▸ WHAT IS BEING ASKED
Please output each entry exactly as it appears.

**** DATASET EXCERPTS ****

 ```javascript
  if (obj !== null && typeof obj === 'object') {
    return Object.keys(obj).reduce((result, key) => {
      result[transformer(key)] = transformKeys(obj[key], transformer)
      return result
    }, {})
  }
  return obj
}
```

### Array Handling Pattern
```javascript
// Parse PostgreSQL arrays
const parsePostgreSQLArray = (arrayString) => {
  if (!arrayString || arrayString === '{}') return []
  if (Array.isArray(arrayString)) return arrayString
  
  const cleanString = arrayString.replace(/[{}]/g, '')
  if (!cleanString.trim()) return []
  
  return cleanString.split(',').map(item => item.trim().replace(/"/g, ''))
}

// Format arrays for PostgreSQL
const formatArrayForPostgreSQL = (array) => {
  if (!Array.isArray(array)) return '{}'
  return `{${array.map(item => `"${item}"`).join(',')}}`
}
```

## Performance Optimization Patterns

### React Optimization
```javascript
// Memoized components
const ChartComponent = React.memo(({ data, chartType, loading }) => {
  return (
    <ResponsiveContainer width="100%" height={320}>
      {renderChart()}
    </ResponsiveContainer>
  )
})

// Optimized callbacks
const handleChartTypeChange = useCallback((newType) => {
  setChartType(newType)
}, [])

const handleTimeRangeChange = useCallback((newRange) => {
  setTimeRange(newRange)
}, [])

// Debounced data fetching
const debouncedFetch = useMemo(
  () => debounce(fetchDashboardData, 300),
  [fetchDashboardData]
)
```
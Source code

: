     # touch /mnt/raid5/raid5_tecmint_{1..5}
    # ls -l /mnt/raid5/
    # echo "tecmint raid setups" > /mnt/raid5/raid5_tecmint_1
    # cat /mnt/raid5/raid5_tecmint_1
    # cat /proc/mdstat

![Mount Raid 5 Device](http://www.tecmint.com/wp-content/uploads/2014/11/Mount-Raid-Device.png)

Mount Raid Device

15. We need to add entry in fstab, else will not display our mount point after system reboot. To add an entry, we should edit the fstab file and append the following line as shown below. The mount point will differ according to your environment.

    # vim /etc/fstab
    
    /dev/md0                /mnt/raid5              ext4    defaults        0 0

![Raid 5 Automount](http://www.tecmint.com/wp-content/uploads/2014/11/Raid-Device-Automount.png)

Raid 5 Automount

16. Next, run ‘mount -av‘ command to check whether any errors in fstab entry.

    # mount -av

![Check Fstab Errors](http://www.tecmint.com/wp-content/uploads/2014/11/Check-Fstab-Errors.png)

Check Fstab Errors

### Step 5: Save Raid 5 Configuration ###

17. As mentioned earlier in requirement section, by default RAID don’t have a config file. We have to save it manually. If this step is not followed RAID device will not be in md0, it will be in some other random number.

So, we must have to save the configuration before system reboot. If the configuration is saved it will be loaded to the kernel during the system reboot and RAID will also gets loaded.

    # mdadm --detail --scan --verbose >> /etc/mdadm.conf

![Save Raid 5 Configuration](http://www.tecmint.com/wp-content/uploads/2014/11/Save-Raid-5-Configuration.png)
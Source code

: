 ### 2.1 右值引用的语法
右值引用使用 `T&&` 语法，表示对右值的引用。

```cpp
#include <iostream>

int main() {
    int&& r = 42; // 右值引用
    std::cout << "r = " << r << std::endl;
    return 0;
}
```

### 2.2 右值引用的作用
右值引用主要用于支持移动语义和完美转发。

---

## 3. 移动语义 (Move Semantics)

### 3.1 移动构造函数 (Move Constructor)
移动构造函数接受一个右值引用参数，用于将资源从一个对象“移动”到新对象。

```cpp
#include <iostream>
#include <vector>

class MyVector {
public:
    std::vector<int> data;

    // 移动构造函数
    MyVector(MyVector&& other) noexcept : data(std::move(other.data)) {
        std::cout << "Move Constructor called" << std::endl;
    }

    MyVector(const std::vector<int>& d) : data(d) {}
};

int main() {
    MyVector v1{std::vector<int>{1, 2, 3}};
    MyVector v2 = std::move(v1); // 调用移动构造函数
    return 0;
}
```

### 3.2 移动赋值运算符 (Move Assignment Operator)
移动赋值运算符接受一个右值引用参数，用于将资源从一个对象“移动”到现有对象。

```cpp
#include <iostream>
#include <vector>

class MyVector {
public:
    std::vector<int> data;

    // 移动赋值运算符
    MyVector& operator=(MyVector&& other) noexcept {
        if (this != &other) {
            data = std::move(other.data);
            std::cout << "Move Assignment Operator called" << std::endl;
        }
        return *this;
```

****

▸ WRITTEN ANSWER
 ```javascript
  if (obj !== null && typeof obj === 'object') {
    return Object.keys(obj).reduce((result, key) => {
      result[transformer(key)] = transformKeys(obj[key], transformer)
      return result
    }, {})
  }
  return obj
}
```

### Array Handling Pattern
```javascript
// Parse PostgreSQL arrays
const parsePostgreSQLArray = (arrayString) => {
  if (!arrayString || arrayString === '{}') return []
  if (Array.isArray(arrayString)) return arrayString
  
  const cleanString = arrayString.replace(/[{}]/g, '')
  if (!cleanString.trim()) return []
  
  return cleanString.split(',').map(item => item.trim().replace(/"/g, ''))
}

// Format arrays for PostgreSQL
const formatArrayForPostgreSQL = (array) => {
  if (!Array.isArray(array)) return '{}'
  return `{${array.map(item => `"${item}"`).join(',')}}`
}
```

## Performance Optimization Patterns

### React Optimization
```javascript
// Memoized components
const ChartComponent = React.memo(({ data, chartType, loading }) => {
  return (
    <ResponsiveContainer width="100%" height={320}>
      {renderChart()}
    </ResponsiveContainer>
  )
})

// Optimized callbacks
const handleChartTypeChange = useCallback((newType) => {
  setChartType(newType)
}, [])

const handleTimeRangeChange = useCallback((newRange) => {
  setTimeRange(newRange)
}, [])

// Debounced data fetching
const debouncedFetch = useMemo(
  () => debounce(fetchDashboardData, 300),
  [fetchDashboardData]
)
```
Source code

:     # touch /mnt/raid5/raid5_tecmint_{1..5}
    # ls -l /mnt/raid5/
    # echo "tecmint raid setups" > /mnt/raid5/raid5_tecmint_1
    # cat /mnt/raid5/raid5_tecmint_1
    # cat /proc/mdstat

![Mount Raid 5 Device](http://www.tecmint.com/wp-content/uploads/2014/11/Mount-Raid-Device.png)

Mount Raid Device

15. We need to add entry in fstab, else will not display our mount point after system reboot. To add an entry, we should edit the fstab file and append the following line as shown below. The mount point will differ according to your environment.

    # vim /etc/fstab
    
    /dev/md0                /mnt/raid5              ext4    defaults        0 0

![Raid 5 Automount](http://www.tecmint.com/wp-content/uploads/2014/11/Raid-Device-Automount.png)

Raid 5 Automount

16. Next, run ‘mount -av‘ command to check whether any errors in fstab entry.

    # mount -av

![Check Fstab Errors](http://www.tecmint.com/wp-content/uploads/2014/11/Check-Fstab-Errors.png)

Check Fstab Errors

### Step 5: Save Raid 5 Configuration ###

17. As mentioned earlier in requirement section, by default RAID don’t have a config file. We have to save it manually. If this step is not followed RAID device will not be in md0, it will be in some other random number.

So, we must have to save the configuration before system reboot. If the configuration is saved it will be loaded to the kernel during the system reboot and RAID will also gets loaded.

    # mdadm --detail --scan --verbose >> /etc/mdadm.conf

![Save Raid 5 Configuration](http://www.tecmint.com/wp-content/uploads/2014/11/Save-Raid-5-Configuration.png)
Source code

: ### 2.1 右值引用的语法
右值引用使用 `T&&` 语法，表示对右值的引用。

```cpp
#include <iostream>

int main() {
    int&& r = 42; // 右值引用
    std::cout << "r = " << r << std::endl;
    return 0;
}
```

### 2.2 右值引用的作用
右值引用主要用于支持移动语义和完美转发。

---

## 3. 移动语义 (Move Semantics)

### 3.1 移动构造函数 (Move Constructor)
移动构造函数接受一个右值引用参数，用于将资源从一个对象“移动”到新对象。

```cpp
#include <iostream>
#include <vector>

class MyVector {
public:
    std::vector<int> data;

    // 移动构造函数
    MyVector(MyVector&& other) noexcept : data(std::move(other.data)) {
        std::cout << "Move Constructor called" << std::endl;
    }

    MyVector(const std::vector<int>& d) : data(d) {}
};

int main() {
    MyVector v1{std::vector<int>{1, 2, 3}};
    MyVector v2 = std::move(v1); // 调用移动构造函数
    return 0;
}
```

### 3.2 移动赋值运算符 (Move Assignment Operator)
移动赋值运算符接受一个右值引用参数，用于将资源从一个对象“移动”到现有对象。

```cpp
#include <iostream>
#include <vector>

class MyVector {
public:
    std::vector<int> data;

    // 移动赋值运算符
    MyVector& operator=(MyVector&& other) noexcept {
        if (this != &other) {
            data = std::move(other.data);
            std::cout << "Move Assignment Operator called" << std::endl;
        }
        return *this;
```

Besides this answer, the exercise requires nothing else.